Um es nochmal zusammenzufassen: Sämtliches Kundenfeedback sollte genutzt werden, um die Usability permanent weiterzuentwickeln und zu verbessern. Idealerweise analysiert man dafür permanent die anfallenden Nutzungsdaten.

4. Perspektiven unterschiedlicher Nutzergruppen einfließen lassen

Im B2B-Bereich ergibt sich oft  eine besondere, ‚typische‘ Herausforderung für eine optimale UX. Und zwar sind die Nutzer sehr häufig sehr unterschiedliche tief im Thema. Zwar sind sie alle Profis und Experten, aber sie unterscheiden sich doch recht drastisch hinsichtlich ihrer Wissensgrundlage und ihrer Erwartungshaltung. Die Herausforderung für die Gestaltung einer guten User Experience besteht dann darin, die Balance zu finden zwischen der nötigen Informationstiefe und der für eine gute Bedienbarkeit notwendigen Einfachheit.

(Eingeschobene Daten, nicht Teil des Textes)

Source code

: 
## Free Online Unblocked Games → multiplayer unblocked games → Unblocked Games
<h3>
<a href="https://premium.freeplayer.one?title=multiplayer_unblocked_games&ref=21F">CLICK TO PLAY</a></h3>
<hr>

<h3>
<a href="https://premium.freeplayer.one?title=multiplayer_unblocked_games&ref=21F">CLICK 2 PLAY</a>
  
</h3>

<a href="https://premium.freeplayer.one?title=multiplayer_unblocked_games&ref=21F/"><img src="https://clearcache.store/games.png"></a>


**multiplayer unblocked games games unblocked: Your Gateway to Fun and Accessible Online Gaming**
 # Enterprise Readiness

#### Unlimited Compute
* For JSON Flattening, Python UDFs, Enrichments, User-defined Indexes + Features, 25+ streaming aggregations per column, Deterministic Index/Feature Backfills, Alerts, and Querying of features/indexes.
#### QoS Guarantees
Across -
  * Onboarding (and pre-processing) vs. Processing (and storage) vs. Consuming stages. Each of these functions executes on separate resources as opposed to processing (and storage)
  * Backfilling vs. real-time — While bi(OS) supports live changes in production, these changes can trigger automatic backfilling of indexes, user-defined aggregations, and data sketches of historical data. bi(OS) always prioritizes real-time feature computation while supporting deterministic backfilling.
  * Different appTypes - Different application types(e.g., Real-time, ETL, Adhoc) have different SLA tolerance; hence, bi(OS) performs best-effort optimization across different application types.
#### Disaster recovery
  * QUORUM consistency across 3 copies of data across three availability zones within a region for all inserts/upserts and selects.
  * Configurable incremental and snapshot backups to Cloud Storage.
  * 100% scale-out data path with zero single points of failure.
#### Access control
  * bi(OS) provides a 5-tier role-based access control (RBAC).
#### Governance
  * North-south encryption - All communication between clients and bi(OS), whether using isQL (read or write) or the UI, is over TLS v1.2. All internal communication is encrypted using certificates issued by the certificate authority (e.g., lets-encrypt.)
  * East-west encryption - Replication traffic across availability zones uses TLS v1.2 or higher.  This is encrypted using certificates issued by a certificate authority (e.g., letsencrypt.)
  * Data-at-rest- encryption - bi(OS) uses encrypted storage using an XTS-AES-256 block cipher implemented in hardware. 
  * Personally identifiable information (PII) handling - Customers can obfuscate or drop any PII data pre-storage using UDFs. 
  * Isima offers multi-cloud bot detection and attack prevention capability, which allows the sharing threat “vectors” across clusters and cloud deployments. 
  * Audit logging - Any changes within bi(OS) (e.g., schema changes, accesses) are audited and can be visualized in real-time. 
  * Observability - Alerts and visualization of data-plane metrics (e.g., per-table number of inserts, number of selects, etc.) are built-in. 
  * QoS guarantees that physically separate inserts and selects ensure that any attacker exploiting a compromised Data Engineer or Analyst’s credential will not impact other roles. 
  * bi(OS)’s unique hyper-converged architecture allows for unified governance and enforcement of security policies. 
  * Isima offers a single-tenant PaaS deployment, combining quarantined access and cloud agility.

Dementsprechend ist es dann wichtig, sich nicht nur allgemein in den Nutzer hineinzuversetzen, sondern eben sogar in die unterschiedlichen Ausprägungen, denen man regelmäßig begegnet. Um es auf den Punkt zu bringen: Alle Kunden perfekt abholen – das ist der heilige Gral.

Fazit

Am Ende sollte klar sein, wie der Appell lauten muss: Es ist allerhöchste Zeit, dass auch in der B2B-Welt (mindestens) diejenigen Bereiche, an denen die Kunden mit unseren Produkten im weitesten Sinne interagieren, voll und ganz auf eine bestmögliche UX hin optimiert werden. Wer das verstanden hat, kann sich schon heute einen echten Wettbewerbsvorteil verschaffen und wird vor allem auch gut gerüstet in die Zukunft gehen.